Stop Implementing Coyote Time
November 13th, 2022Y'all are gonna want me to go back to posting about wrestling
[some time passes]
Alright, real game-dev talk.
lol my friend (ty Miko) sent this to me as a gag so I could have a jump scare but we were talking about Sakurai and why he's kinda a real one. Sakurai doesn't talk about Coyote time. He doesn't tell you how you should design jumps. He tells you how jumps usually are, and then why you might change parts of that to get different effects. He's not teaching you how to design a jump, he is inspiring you with a world of possibilities so you can think creatively about your decisions. He's not trying to tell you how to design, he's trying to show you how to think like a designer. Very little of Sakurai's output is prescriptivist
I hate prescriptivism in art. In my opinion, once someone starts going "You HAVE to incude this" or "You have to paint like this" or "Your story system HAS to work like this", they're trying to sell you something. Probably a book, maybe their services, maybe a youtube channel, or maybe they're just trying to display their 'expertise' to establish clout. Regardless, helping you is now secondary. It might still be helpful, but the intensity of the message is at odds with the reality of the message.

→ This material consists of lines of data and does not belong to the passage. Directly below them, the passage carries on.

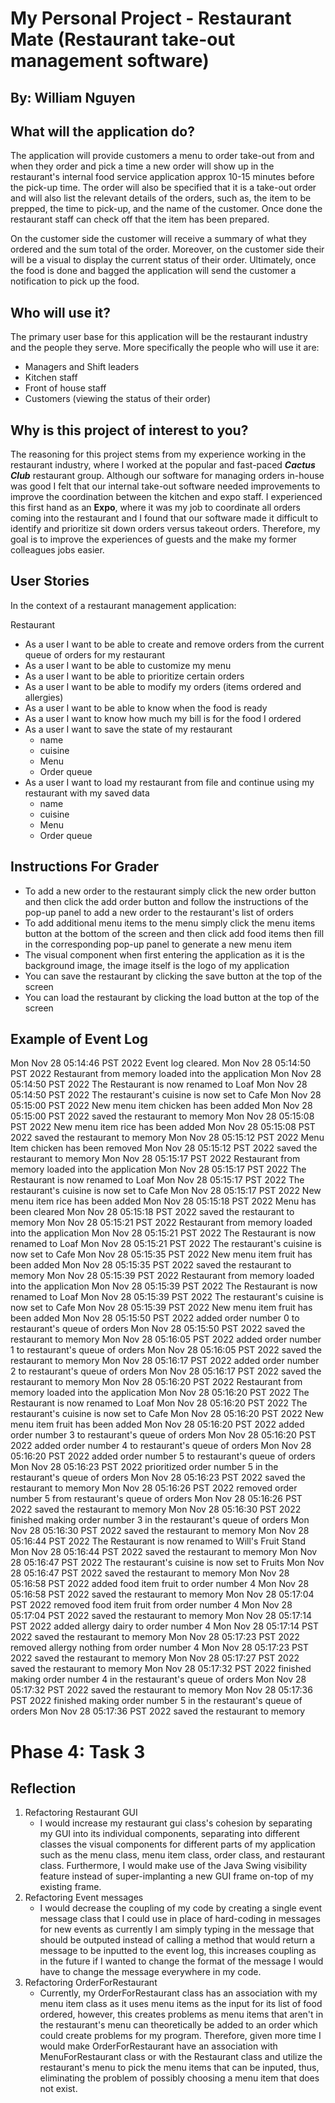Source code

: # My Personal Project - Restaurant Mate (Restaurant take-out management software)
## By: William Nguyen

## What will the application do?
The application will provide customers a menu to order take-out from and when they order and pick a time a new order will show up in the restaurant's internal food service application approx 10-15 minutes before the pick-up time. The order will also be specified that it is a take-out order and will also list the relevant details of the orders, such as, the item to be prepped, the time to pick-up, and the name of the customer. Once done the restaurant staff can check off that the item has been prepared.

On the customer side the customer will receive a summary of what they ordered and the sum total of the order. Moreover, on the customer side their will be a visual to display the current status of their order. Ultimately, once the food is done and bagged the application will send the customer a notification to pick up the food.

## Who will use it?
The primary user base for this application will be the restaurant industry and the people they serve. More specifically the people who will use it are:
- Managers and Shift leaders
- Kitchen staff
- Front of house staff
- Customers (viewing the status of their order)

## Why is this project of interest to you?

The reasoning for this project stems from my experience working in the restaurant industry, where I worked at the popular and fast-paced **_Cactus Club_** restaurant group. Although our software for managing orders in-house was good I felt that our internal take-out software needed improvements to improve the coordination between the kitchen and expo staff. I experienced this first hand as an **Expo**, where it was my job to coordinate all orders coming into the restaurant and I found that our software made it difficult to identify and prioritize sit down orders versus takeout orders. Therefore, my goal is to improve the experiences of guests and the make my former colleagues jobs easier. 


## User Stories

In the context of a restaurant management application: 

Restaurant 
- As a user I want to be able to create and remove orders from the current queue of orders for my restaurant
- As a user I want to be able to customize my menu
- As a user I want to be able to prioritize certain orders
- As a user I want to be able to modify my orders (items ordered and allergies)
- As a user I want to be able to know when the food is ready
- As a user I want to know how much my bill is for the food I ordered
- As a user I want to save the state of my restaurant
  - name
  - cuisine
  - Menu
  - Order queue 
- As a user I want to load my restaurant from file and continue using my restaurant with my saved data
  - name
  - cuisine
  - Menu
  - Order queue 

## Instructions For Grader 
- To add a new order to the restaurant simply click the new order button and then click the add order button and follow the instructions of the pop-up panel to add a new order to the restaurant's list of orders
- To add additional menu items to the menu simply click the menu items button at the bottom of the screen and then click add food items then fill in the corresponding pop-up panel to generate a new menu item
- The visual component when first entering the application as it is the background image, the image itself is the logo of my application
- You can save the restaurant by clicking the save button at the top of the screen
- You can load the restaurant by clicking the load button at the top of the screen

## Example of Event Log

Mon Nov 28 05:14:46 PST 2022
Event log cleared.
Mon Nov 28 05:14:50 PST 2022
Restaurant from memory loaded into the application
Mon Nov 28 05:14:50 PST 2022
The Restaurant is now renamed to Loaf
Mon Nov 28 05:14:50 PST 2022
The restaurant's cuisine is now set to Cafe
Mon Nov 28 05:15:00 PST 2022
New menu item chicken has been added
Mon Nov 28 05:15:00 PST 2022
saved the restaurant to memory
Mon Nov 28 05:15:08 PST 2022
New menu item rice has been added
Mon Nov 28 05:15:08 PST 2022
saved the restaurant to memory
Mon Nov 28 05:15:12 PST 2022
Menu Item chicken has been removed
Mon Nov 28 05:15:12 PST 2022
saved the restaurant to memory
Mon Nov 28 05:15:17 PST 2022
Restaurant from memory loaded into the application
Mon Nov 28 05:15:17 PST 2022
The Restaurant is now renamed to Loaf
Mon Nov 28 05:15:17 PST 2022
The restaurant's cuisine is now set to Cafe
Mon Nov 28 05:15:17 PST 2022
New menu item rice has been added
Mon Nov 28 05:15:18 PST 2022
Menu has been cleared
Mon Nov 28 05:15:18 PST 2022
saved the restaurant to memory
Mon Nov 28 05:15:21 PST 2022
Restaurant from memory loaded into the application
Mon Nov 28 05:15:21 PST 2022
The Restaurant is now renamed to Loaf
Mon Nov 28 05:15:21 PST 2022
The restaurant's cuisine is now set to Cafe
Mon Nov 28 05:15:35 PST 2022
New menu item fruit has been added
Mon Nov 28 05:15:35 PST 2022
saved the restaurant to memory
Mon Nov 28 05:15:39 PST 2022
Restaurant from memory loaded into the application
Mon Nov 28 05:15:39 PST 2022
The Restaurant is now renamed to Loaf
Mon Nov 28 05:15:39 PST 2022
The restaurant's cuisine is now set to Cafe
Mon Nov 28 05:15:39 PST 2022
New menu item fruit has been added
Mon Nov 28 05:15:50 PST 2022
added order number 0 to restaurant's queue of orders
Mon Nov 28 05:15:50 PST 2022
saved the restaurant to memory
Mon Nov 28 05:16:05 PST 2022
added order number 1 to restaurant's queue of orders
Mon Nov 28 05:16:05 PST 2022
saved the restaurant to memory
Mon Nov 28 05:16:17 PST 2022
added order number 2 to restaurant's queue of orders
Mon Nov 28 05:16:17 PST 2022
saved the restaurant to memory
Mon Nov 28 05:16:20 PST 2022
Restaurant from memory loaded into the application
Mon Nov 28 05:16:20 PST 2022
The Restaurant is now renamed to Loaf
Mon Nov 28 05:16:20 PST 2022
The restaurant's cuisine is now set to Cafe
Mon Nov 28 05:16:20 PST 2022
New menu item fruit has been added
Mon Nov 28 05:16:20 PST 2022
added order number 3 to restaurant's queue of orders
Mon Nov 28 05:16:20 PST 2022
added order number 4 to restaurant's queue of orders
Mon Nov 28 05:16:20 PST 2022
added order number 5 to restaurant's queue of orders
Mon Nov 28 05:16:23 PST 2022
prioritized order number 5 in the restaurant's queue of orders
Mon Nov 28 05:16:23 PST 2022
saved the restaurant to memory
Mon Nov 28 05:16:26 PST 2022
removed order number 5 from restaurant's queue of orders
Mon Nov 28 05:16:26 PST 2022
saved the restaurant to memory
Mon Nov 28 05:16:30 PST 2022
finished making order number 3 in the restaurant's queue of orders
Mon Nov 28 05:16:30 PST 2022
saved the restaurant to memory
Mon Nov 28 05:16:44 PST 2022
The Restaurant is now renamed to Will's Fruit Stand
Mon Nov 28 05:16:44 PST 2022
saved the restaurant to memory
Mon Nov 28 05:16:47 PST 2022
The restaurant's cuisine is now set to Fruits
Mon Nov 28 05:16:47 PST 2022
saved the restaurant to memory
Mon Nov 28 05:16:58 PST 2022
added food item fruit to order number 4
Mon Nov 28 05:16:58 PST 2022
saved the restaurant to memory
Mon Nov 28 05:17:04 PST 2022
removed food item fruit from order number 4
Mon Nov 28 05:17:04 PST 2022
saved the restaurant to memory
Mon Nov 28 05:17:14 PST 2022
added allergy dairy to order number 4
Mon Nov 28 05:17:14 PST 2022
saved the restaurant to memory
Mon Nov 28 05:17:23 PST 2022
removed allergy nothing from order number 4
Mon Nov 28 05:17:23 PST 2022
saved the restaurant to memory
Mon Nov 28 05:17:27 PST 2022
saved the restaurant to memory
Mon Nov 28 05:17:32 PST 2022
finished making order number 4 in the restaurant's queue of orders
Mon Nov 28 05:17:32 PST 2022
saved the restaurant to memory
Mon Nov 28 05:17:36 PST 2022
finished making order number 5 in the restaurant's queue of orders
Mon Nov 28 05:17:36 PST 2022
saved the restaurant to memory

# Phase 4: Task 3
## Reflection
1. Refactoring Restaurant GUI
   - I would increase my restaurant gui class's cohesion by separating my GUI into its individual components, separating into different classes the visual components for different parts of my application such as the menu class, menu item class, order class, and restaurant class. Furthermore, I would make use of the Java Swing visibility feature instead of super-implanting a new GUI frame on-top of my existing frame.
2. Refactoring Event messages
   - I would decrease the coupling of my code by creating a single event message class that I could use in place of hard-coding in messages for new events as currently I am simply typing in the message that should be outputed instead of calling a method that would return a message to be inputted to the event log, this increases coupling as in the future if I wanted to change the format of the message I would have to change the message everywhere in my code.
3. Refactoring OrderForRestaurant
   - Currently, my OrderForRestaurant class has an association with my menu item class as it uses menu items as the input for its list of food ordered, however, this creates problems as menu items that aren't in the restaurant's menu can theoretically be added to an order which could create problems for my program. Therefore, given more time I would make OrderForRestaurant have an association with MenuForRestaurant class or with the Restaurant class and utilize the restaurant's menu to pick the menu items that can be inputed, thus, eliminating the problem of possibly choosing a menu item that does not exist.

As people who have engaged me on this gag have probably seen, my actual opinion on Coyote time is pretty tame. People overuse it and abuse it cause every game designer tells you that YOU GOTTA have it! Rookie mistake to not have Coyote time!! So of course I have to jokingly be a snarky contrarian, but it's also truth, while maybe Spelunky goes too far, all those games in that meme... need it? And they all need it for the same reason. They are high speed, slippery platformers. Flexibility in one are allows them to have intentionally less controllability in other areas to target the game feel they want.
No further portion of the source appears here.